Tiba-tiba ponsel Bunga berdering. Bunga langsung merogoh tasnya dan memandang layar ponsel. Dari Darel.
“Halo?” sapa Bunga.
“Hei! Lo di mana?” Darel menyahut dengan nada riang.
“Di Galeri Lafayette, bareng Odetta. Lo di mana, Rel?” tanya Bunga. Hatinya melonjak-lonjak mendengar suara Darel.
“Gue baru mau ke apartemen lo. Tapi, gue susul di Lafayette aja, ya? Sekalian cari makan malam.”
“Oh, kebetulan. Gue dan Odetta juga mau makan malam, nih. Gue tunggu, ya.”
Wajah Bunga semakin berseri-seri ketika menutup ponsel.
“Dari Darel, ya?” tanya Odetta yang mulai kerepotan dengan barang-barang yang ditentengnya.
“Iya.
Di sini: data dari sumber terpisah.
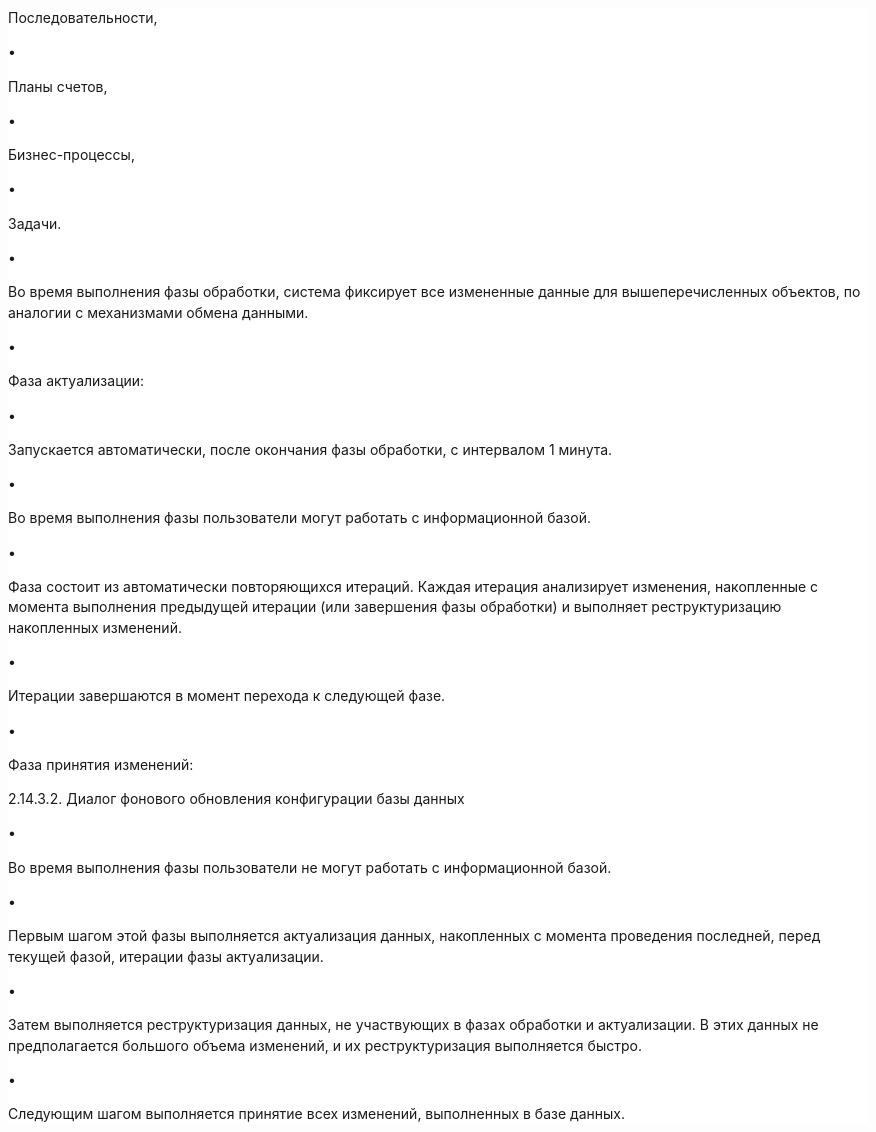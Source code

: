 Последовательности,

•

Планы счетов,

•

Бизнес-процессы,

•

Задачи.

•

Во время выполнения фазы обработки, система фиксирует все измененные данные для вышеперечисленных объектов, по аналогии с механизмами обмена данными.

•

Фаза актуализации:

•

Запускается автоматически, после окончания фазы обработки, с интервалом 1 минута.

•

Во время выполнения фазы пользователи могут работать с информационной базой.

•

Фаза состоит из автоматически повторяющихся итераций. Каждая итерация анализирует изменения, накопленные с момента выполнения предыдущей итерации (или завершения фазы обработки) и выполняет реструктуризацию накопленных изменений.

•

Итерации завершаются в момент перехода к следующей фазе.

•

Фаза принятия изменений:

2.14.3.2. Диалог фонового обновления конфигурации базы данных

•

Во время выполнения фазы пользователи не могут работать с информационной базой.

•

Первым шагом этой фазы выполняется актуализация данных, накопленных с момента проведения последней, перед текущей фазой, итерации фазы актуализации.

•

Затем выполняется реструктуризация данных, не участвующих в фазах обработки и актуализации. В этих данных не предполагается большого объема изменений, и их реструктуризация выполняется быстро.

•

Следующим шагом выполняется принятие всех изменений, выполненных в базе данных.
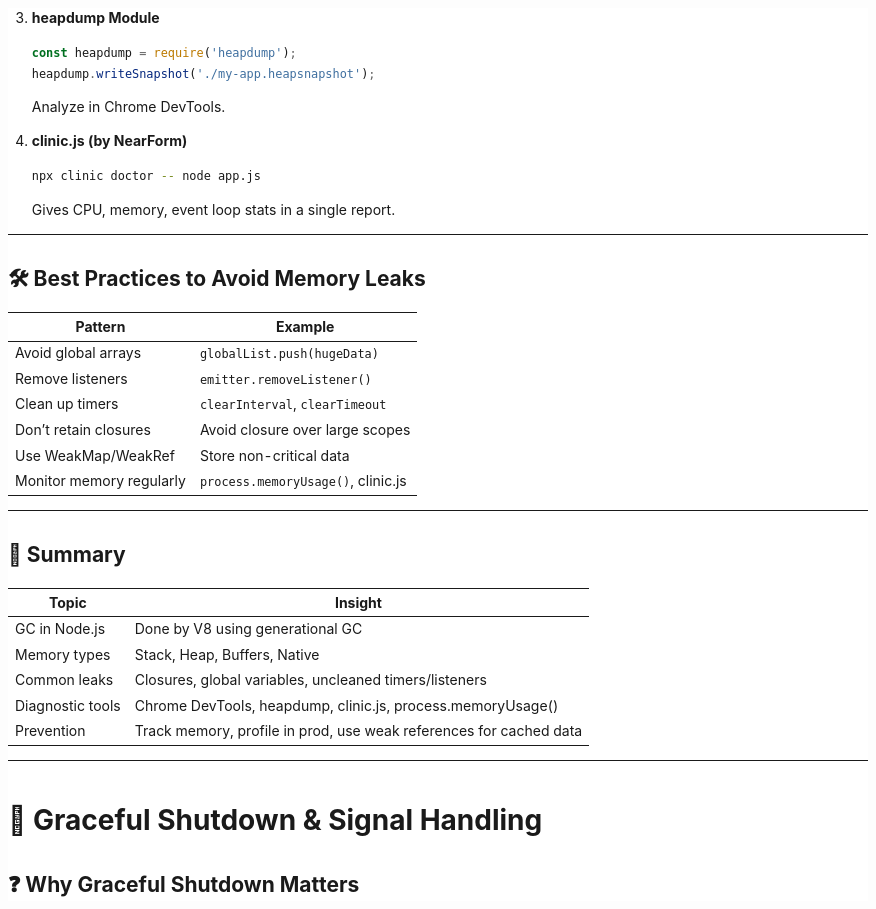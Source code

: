 3. **heapdump Module**
     ```js
     const heapdump = require('heapdump');
     heapdump.writeSnapshot('./my-app.heapsnapshot');
     ```
     Analyze in Chrome DevTools.

4. **clinic.js (by NearForm)**
     ```bash
     npx clinic doctor -- node app.js
     ```
     Gives CPU, memory, event loop stats in a single report.

---

## 🛠️ Best Practices to Avoid Memory Leaks

| Pattern                | Example                          |
| ---------------------- | -------------------------------- |
| Avoid global arrays    | `globalList.push(hugeData)`      |
| Remove listeners       | `emitter.removeListener()`        |
| Clean up timers        | `clearInterval`, `clearTimeout`   |
| Don’t retain closures  | Avoid closure over large scopes   |
| Use WeakMap/WeakRef    | Store non-critical data           |
| Monitor memory regularly | `process.memoryUsage()`, clinic.js |

---

## 🧠 Summary

| Topic             | Insight                                         |
| ----------------- | ----------------------------------------------- |
| GC in Node.js     | Done by V8 using generational GC                |
| Memory types      | Stack, Heap, Buffers, Native                    |
| Common leaks      | Closures, global variables, uncleaned timers/listeners |
| Diagnostic tools  | Chrome DevTools, heapdump, clinic.js, process.memoryUsage() |
| Prevention        | Track memory, profile in prod, use weak references for cached data |

---

# 🚦 Graceful Shutdown & Signal Handling

## ❓ Why Graceful Shutdown Matters
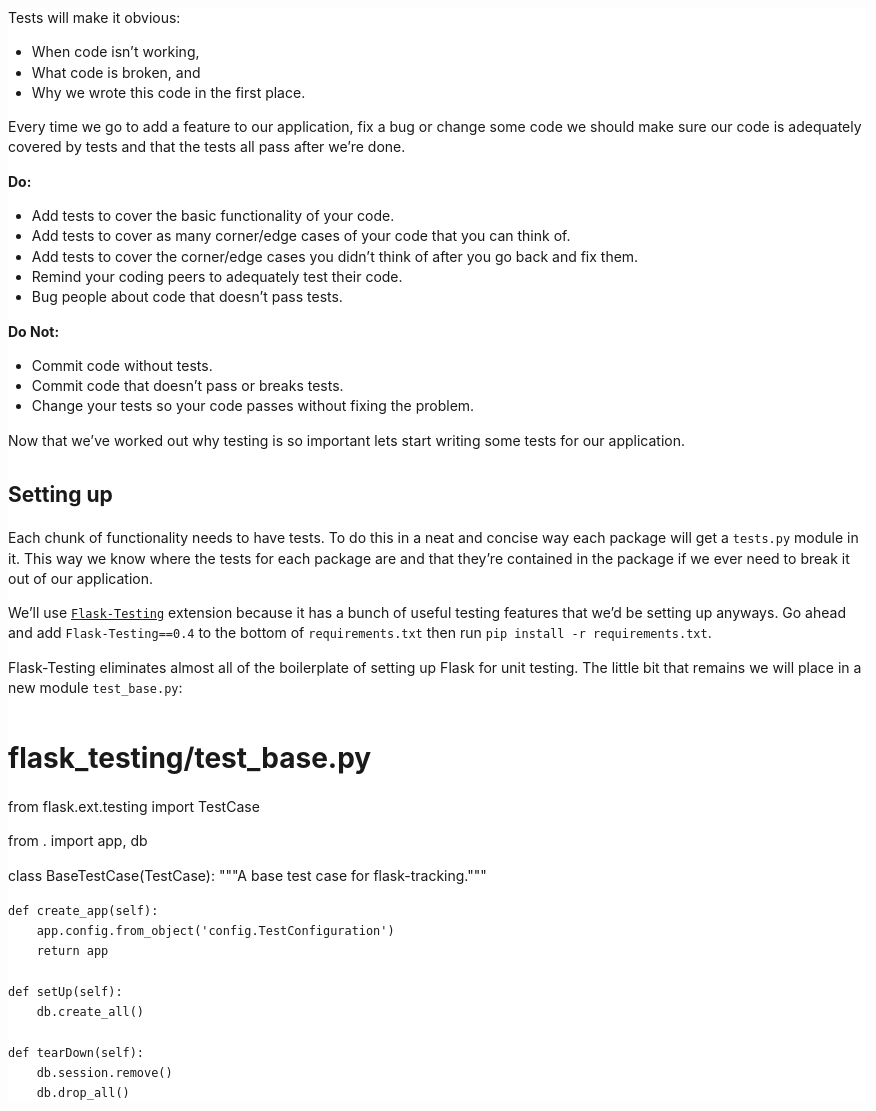 Tests will make it obvious:

-   When code isn’t working,
-   What code is broken, and
-   Why we wrote this code in the first place.

Every time we go to add a feature to our application, fix a bug or change some code we should make sure our code is adequately covered by tests and that the tests all pass after we’re done.

**Do:**

-   Add tests to cover the basic functionality of your code.
-   Add tests to cover as many corner/edge cases of your code that you can think of.
-   Add tests to cover the corner/edge cases you didn’t think of after you go back and fix them.
-   Remind your coding peers to adequately test their code.
-   Bug people about code that doesn’t pass tests.

**Do Not:**

-   Commit code without tests.
-   Commit code that doesn’t pass or breaks tests.
-   Change your tests so your code passes without fixing the problem.

Now that we’ve worked out why testing is so important lets start writing some tests for our application.

## Setting up

Each chunk of functionality needs to have tests. To do this in a neat and concise way each package will get a  `tests.py`  module in it. This way we know where the tests for each package are and that they’re contained in the package if we ever need to break it out of our application.

We’ll use  [`Flask-Testing`](http://pythonhosted.org/Flask-Testing/)  extension because it has a bunch of useful testing features that we’d be setting up anyways. Go ahead and add  `Flask-Testing==0.4`  to the bottom of  `requirements.txt`  then run  `pip install -r requirements.txt`.

Flask-Testing eliminates almost all of the boilerplate of setting up Flask for unit testing. The little bit that remains we will place in a new module  `test_base.py`:

# flask_testing/test_base.py
from flask.ext.testing import TestCase

from . import app, db

class BaseTestCase(TestCase):
    """A base test case for flask-tracking."""

    def create_app(self):
        app.config.from_object('config.TestConfiguration')
        return app

    def setUp(self):
        db.create_all()

    def tearDown(self):
        db.session.remove()
        db.drop_all()

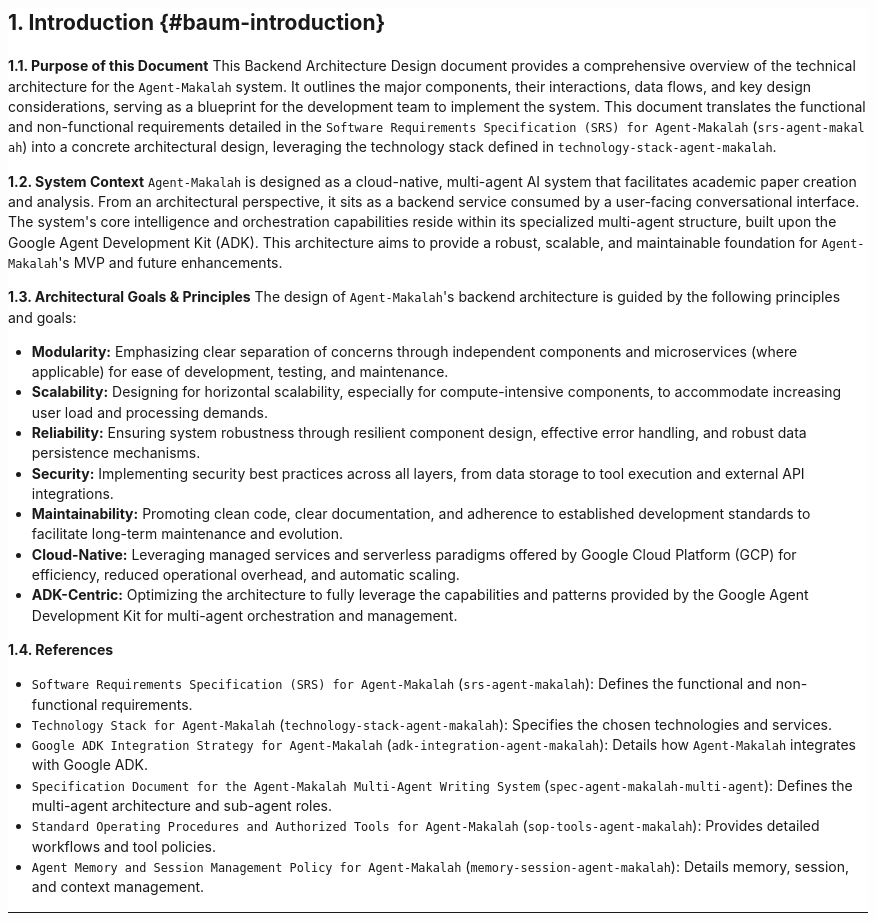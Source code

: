 ## 1. Introduction {#baum-introduction}

**1.1. Purpose of this Document**
This Backend Architecture Design document provides a comprehensive overview of the technical architecture for the `Agent-Makalah` system. It outlines the major components, their interactions, data flows, and key design considerations, serving as a blueprint for the development team to implement the system. This document translates the functional and non-functional requirements detailed in the `Software Requirements Specification (SRS) for Agent-Makalah` (`srs-agent-makalah`) into a concrete architectural design, leveraging the technology stack defined in `technology-stack-agent-makalah`.

**1.2. System Context**
`Agent-Makalah` is designed as a cloud-native, multi-agent AI system that facilitates academic paper creation and analysis. From an architectural perspective, it sits as a backend service consumed by a user-facing conversational interface. The system's core intelligence and orchestration capabilities reside within its specialized multi-agent structure, built upon the Google Agent Development Kit (ADK). This architecture aims to provide a robust, scalable, and maintainable foundation for `Agent-Makalah`'s MVP and future enhancements.

**1.3. Architectural Goals & Principles**
The design of `Agent-Makalah`'s backend architecture is guided by the following principles and goals:
*   **Modularity:** Emphasizing clear separation of concerns through independent components and microservices (where applicable) for ease of development, testing, and maintenance.
*   **Scalability:** Designing for horizontal scalability, especially for compute-intensive components, to accommodate increasing user load and processing demands.
*   **Reliability:** Ensuring system robustness through resilient component design, effective error handling, and robust data persistence mechanisms.
*   **Security:** Implementing security best practices across all layers, from data storage to tool execution and external API integrations.
*   **Maintainability:** Promoting clean code, clear documentation, and adherence to established development standards to facilitate long-term maintenance and evolution.
*   **Cloud-Native:** Leveraging managed services and serverless paradigms offered by Google Cloud Platform (GCP) for efficiency, reduced operational overhead, and automatic scaling.
*   **ADK-Centric:** Optimizing the architecture to fully leverage the capabilities and patterns provided by the Google Agent Development Kit for multi-agent orchestration and management.

**1.4. References**
*   `Software Requirements Specification (SRS) for Agent-Makalah` (`srs-agent-makalah`): Defines the functional and non-functional requirements.
*   `Technology Stack for Agent-Makalah` (`technology-stack-agent-makalah`): Specifies the chosen technologies and services.
*   `Google ADK Integration Strategy for Agent-Makalah` (`adk-integration-agent-makalah`): Details how `Agent-Makalah` integrates with Google ADK.
*   `Specification Document for the Agent-Makalah Multi-Agent Writing System` (`spec-agent-makalah-multi-agent`): Defines the multi-agent architecture and sub-agent roles.
*   `Standard Operating Procedures and Authorized Tools for Agent-Makalah` (`sop-tools-agent-makalah`): Provides detailed workflows and tool policies.
*   `Agent Memory and Session Management Policy for Agent-Makalah` (`memory-session-agent-makalah`): Details memory, session, and context management.

---
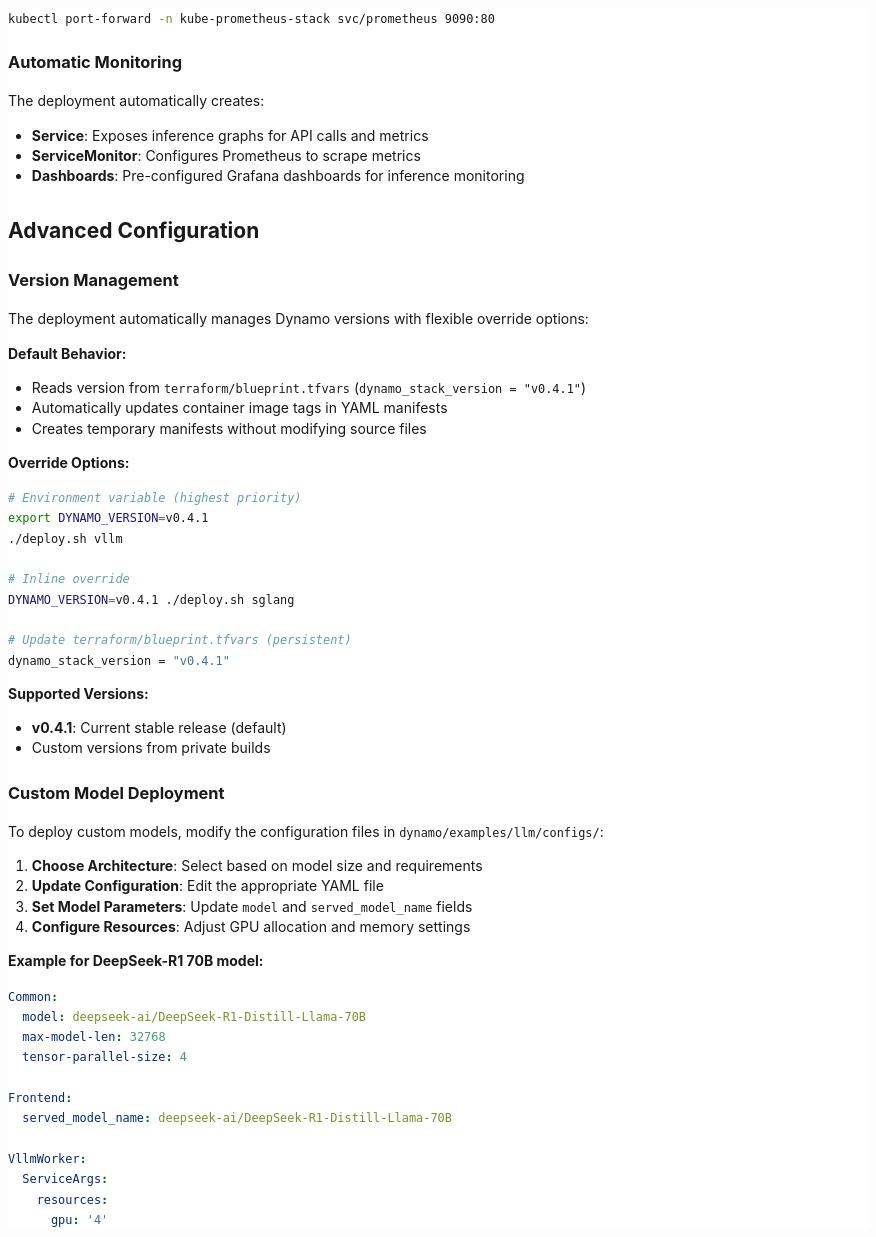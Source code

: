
 ```bash
kubectl port-forward -n kube-prometheus-stack svc/prometheus 9090:80
```

### Automatic Monitoring

The deployment automatically creates:
- **Service**: Exposes inference graphs for API calls and metrics
- **ServiceMonitor**: Configures Prometheus to scrape metrics
- **Dashboards**: Pre-configured Grafana dashboards for inference monitoring

## Advanced Configuration

### Version Management

The deployment automatically manages Dynamo versions with flexible override options:

**Default Behavior:**
- Reads version from `terraform/blueprint.tfvars` (`dynamo_stack_version = "v0.4.1"`)
- Automatically updates container image tags in YAML manifests
- Creates temporary manifests without modifying source files

**Override Options:**
```bash
# Environment variable (highest priority)
export DYNAMO_VERSION=v0.4.1
./deploy.sh vllm

# Inline override
DYNAMO_VERSION=v0.4.1 ./deploy.sh sglang

# Update terraform/blueprint.tfvars (persistent)
dynamo_stack_version = "v0.4.1"
```

**Supported Versions:**
- **v0.4.1**: Current stable release (default)
- Custom versions from private builds

### Custom Model Deployment

To deploy custom models, modify the configuration files in `dynamo/examples/llm/configs/`:

1. **Choose Architecture**: Select based on model size and requirements
2. **Update Configuration**: Edit the appropriate YAML file
3. **Set Model Parameters**: Update `model` and `served_model_name` fields
4. **Configure Resources**: Adjust GPU allocation and memory settings

**Example for DeepSeek-R1 70B model:**

```yaml
Common:
  model: deepseek-ai/DeepSeek-R1-Distill-Llama-70B
  max-model-len: 32768
  tensor-parallel-size: 4

Frontend:
  served_model_name: deepseek-ai/DeepSeek-R1-Distill-Llama-70B

VllmWorker:
  ServiceArgs:
    resources:
      gpu: '4'
```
Dia mau ke sini, makan bareng sama kita,” sahut Bunga.
“Pantas lo kelihatan senang banget,” Odetta menaikkan alisnya, lalu mengedipkan sebelah matanya.
“Masa, sih? Biasa aja, ah!” balas Bunga, malu-malu.
“Hihihi … tuh, kan. Kelihatan malu-malu,” Odetta terkikik.
“Yeee … apaan, sih?
“Nggak apa-apa, Nga. Darel memang tampan. Gue juga mau sama dia,” Odetta menggoda lagi.
“Swit swiiiiwww! Ya, udah, ambil aja.”
“Iihhh … gitu aja, kok, marah? Hahaha … nggak, kok, Nga. Gue masih nyimpan email curhat-curhat lo tentang Darel. Gue juga nggak bakalan lupa lo memuja-muja dia setinggi langit di BBM. Dan, di otak gue masih tercetak jelas bahwa lo sangat ingin ngikutin jejak dia yang jago masak.”
Bunga terbelalak. Kata-kata Odetta benar. Selain ingin punya toko bakery, Bunga juga ingin dekat dengan Darel. Pemuda itu selalu mengisi mimpi-mimpinya. Pemuda itu juga yang membuat Bunga merasa cita-citanya sudah ada di depan mata. Sekolah di Le Culinaire, punya toko roti, dan hidup sebagai pendamping Darel.